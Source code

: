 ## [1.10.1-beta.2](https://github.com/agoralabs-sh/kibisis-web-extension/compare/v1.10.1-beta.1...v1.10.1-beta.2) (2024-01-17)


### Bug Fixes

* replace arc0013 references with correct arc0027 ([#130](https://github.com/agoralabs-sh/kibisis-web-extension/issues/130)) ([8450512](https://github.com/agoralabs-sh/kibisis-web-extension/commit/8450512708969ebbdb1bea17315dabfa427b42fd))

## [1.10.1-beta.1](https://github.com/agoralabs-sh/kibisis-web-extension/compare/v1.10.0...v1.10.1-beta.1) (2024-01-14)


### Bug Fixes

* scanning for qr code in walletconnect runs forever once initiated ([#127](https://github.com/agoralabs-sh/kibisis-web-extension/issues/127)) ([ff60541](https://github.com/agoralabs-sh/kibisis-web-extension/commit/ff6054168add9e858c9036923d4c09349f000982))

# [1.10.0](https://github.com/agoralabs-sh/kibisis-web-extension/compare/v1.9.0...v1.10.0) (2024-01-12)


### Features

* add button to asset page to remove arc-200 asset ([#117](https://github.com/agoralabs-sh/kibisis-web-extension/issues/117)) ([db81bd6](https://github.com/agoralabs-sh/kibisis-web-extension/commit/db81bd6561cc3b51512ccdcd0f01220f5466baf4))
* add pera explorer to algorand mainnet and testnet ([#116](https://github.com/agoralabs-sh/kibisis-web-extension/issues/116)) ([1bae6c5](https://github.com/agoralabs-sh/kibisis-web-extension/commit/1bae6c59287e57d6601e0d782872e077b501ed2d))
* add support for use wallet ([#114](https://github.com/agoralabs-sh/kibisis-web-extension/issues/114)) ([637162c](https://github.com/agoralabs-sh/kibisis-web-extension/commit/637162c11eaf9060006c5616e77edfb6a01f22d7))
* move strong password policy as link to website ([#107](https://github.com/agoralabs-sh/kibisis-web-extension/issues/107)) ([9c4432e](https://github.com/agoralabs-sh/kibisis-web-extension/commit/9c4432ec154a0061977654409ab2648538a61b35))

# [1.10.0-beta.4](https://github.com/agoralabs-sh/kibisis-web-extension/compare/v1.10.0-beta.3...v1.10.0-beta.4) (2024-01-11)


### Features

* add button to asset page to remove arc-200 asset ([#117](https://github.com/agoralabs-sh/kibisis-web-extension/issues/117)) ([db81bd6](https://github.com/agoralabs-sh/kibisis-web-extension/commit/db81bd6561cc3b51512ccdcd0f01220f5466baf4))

(Required action) For each line in the records that holds "code", show that line as it stands.

(Exercise result)
Source code
* scanning for qr code in walletconnect runs forever once initiated ([#127](https://github.com/agoralabs-sh/kibisis-web-extension/issues/127)) ([ff60541](https://github.com/agoralabs-sh/kibisis-web-extension/commit/ff6054168add9e858c9036923d4c09349f000982))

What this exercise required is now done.